Pytorch

Class: Trainer#

The Trainer class in the training.pytorch module is designed to facilitate efficient and effective training of PyTorch models, particularly on single or no GPU systems. It incorporates various functionalities such as early stopping, model saving, metrics evaluation, and optional loss plotting to streamline the training process.

Constructor#

def __init__(
    self, model: torch.nn.Module, train_data: DataLoader, test_data: DataLoader,
    optimizer: torch.optim.Optimizer, best_model_path: str,
    early_stopping: bool = True, patience: int = 10, loss: Callable = None,
    metrics: Dict[str, Callable] = None, epochs: int = 10, mlflow_run=None,
    device: torch.device = torch.device("cuda" if torch.cuda.is_available() else "cpu"),
    create_loss_plot: bool = False,
)

Parameters#

model (torch.nn.Module): The PyTorch model to be trained.
train_data (DataLoader): DataLoader for the training dataset.
test_data (DataLoader): DataLoader for the validation/test dataset.
optimizer (torch.optim.Optimizer): Optimizer used for training the model.
best_model_path (str): Path where the best model according to validation loss is saved.
early_stopping (bool): Indicates whether training should stop early if there's no improvement, with a default setting of True
patience (int): Number of epochs to wait for improvement in validation loss before early stopping. Defaults to 10.
loss (Callable): Loss function used during training. Must be specified.
metrics (Dict[str, Callable]): Dictionary containing metrics to be evaluated during validation.
epochs (int): Total number of epochs to train. Defaults to 10.
mlflow_run (optional): Optional MLflow run instance to log training parameters, metrics, and models. Default is None.
device (torch.device): Device on which to train the model (cuda or cpu). Automatically set based on availability.
create_loss_plot (bool): If True, generates a plot for training and validation losses after training. Defaults to False.

train#

Conducts the training process across all epochs, handles early stopping, and loads the best model state at the end.

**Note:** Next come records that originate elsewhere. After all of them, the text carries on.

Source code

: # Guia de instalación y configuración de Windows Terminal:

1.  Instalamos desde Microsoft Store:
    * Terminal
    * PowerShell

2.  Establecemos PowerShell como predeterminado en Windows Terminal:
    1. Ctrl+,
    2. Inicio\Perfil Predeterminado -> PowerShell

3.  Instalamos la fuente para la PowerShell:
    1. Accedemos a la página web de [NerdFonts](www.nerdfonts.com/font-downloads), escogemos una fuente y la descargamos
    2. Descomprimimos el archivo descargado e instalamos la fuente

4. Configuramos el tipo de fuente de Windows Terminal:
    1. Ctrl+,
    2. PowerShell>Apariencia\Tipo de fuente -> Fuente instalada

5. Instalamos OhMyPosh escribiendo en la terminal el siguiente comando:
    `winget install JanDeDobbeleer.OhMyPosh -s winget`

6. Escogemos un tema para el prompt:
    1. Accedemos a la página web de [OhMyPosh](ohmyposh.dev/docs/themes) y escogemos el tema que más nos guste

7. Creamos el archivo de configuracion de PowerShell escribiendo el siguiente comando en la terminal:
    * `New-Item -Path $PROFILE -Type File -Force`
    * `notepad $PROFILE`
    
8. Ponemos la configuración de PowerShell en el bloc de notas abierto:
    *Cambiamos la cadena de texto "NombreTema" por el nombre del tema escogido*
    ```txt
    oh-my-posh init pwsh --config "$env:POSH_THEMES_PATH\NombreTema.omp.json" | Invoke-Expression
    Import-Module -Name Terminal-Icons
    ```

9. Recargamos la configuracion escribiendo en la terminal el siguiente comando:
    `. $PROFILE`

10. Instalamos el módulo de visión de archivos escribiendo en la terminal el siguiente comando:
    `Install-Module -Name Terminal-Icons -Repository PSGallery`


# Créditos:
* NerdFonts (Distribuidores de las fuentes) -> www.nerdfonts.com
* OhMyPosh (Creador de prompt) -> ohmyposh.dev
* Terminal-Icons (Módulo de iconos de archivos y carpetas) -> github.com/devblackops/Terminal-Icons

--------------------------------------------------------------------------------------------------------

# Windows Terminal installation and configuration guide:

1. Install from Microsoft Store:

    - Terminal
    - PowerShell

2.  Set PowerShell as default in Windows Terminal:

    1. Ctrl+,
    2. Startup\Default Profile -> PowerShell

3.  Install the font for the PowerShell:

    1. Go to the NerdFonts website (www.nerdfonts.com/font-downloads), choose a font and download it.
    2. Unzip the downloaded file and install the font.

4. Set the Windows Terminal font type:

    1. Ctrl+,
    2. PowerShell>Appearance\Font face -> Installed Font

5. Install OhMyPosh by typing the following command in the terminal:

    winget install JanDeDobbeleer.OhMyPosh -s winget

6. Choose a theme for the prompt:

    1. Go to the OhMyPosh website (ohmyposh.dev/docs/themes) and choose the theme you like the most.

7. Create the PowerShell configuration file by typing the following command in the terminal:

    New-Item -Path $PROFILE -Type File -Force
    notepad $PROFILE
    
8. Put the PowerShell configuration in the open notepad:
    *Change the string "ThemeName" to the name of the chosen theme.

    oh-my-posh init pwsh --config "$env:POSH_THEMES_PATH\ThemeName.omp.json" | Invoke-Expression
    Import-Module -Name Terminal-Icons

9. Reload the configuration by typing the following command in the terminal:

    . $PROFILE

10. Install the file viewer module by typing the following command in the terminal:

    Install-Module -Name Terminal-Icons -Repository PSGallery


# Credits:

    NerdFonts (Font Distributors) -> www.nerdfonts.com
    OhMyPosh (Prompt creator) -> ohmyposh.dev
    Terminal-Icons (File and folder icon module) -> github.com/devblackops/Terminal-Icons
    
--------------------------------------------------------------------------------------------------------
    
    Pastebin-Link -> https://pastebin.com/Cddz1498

train(self) -> torch.nn.Module

Parameters#

None: This method has no input parameters.

Returns#

torch.nn.Module: The trained model with the best performance on validation data.

Example#

# Assuming model, train_loader, and test_loader are predefined:
optimizer = torch.optim.Adam(model.parameters(), lr=0.001)
trainer = Trainer(model, train_loader, test_loader, optimizer, "path/to/save/best_model.pth")
trained_model = trainer.train()

This class is integral to the ml4xcube framework, providing a structured and efficient way to train PyTorch models, especially suited for handling large-scale datasets typically used in geospatial analysis.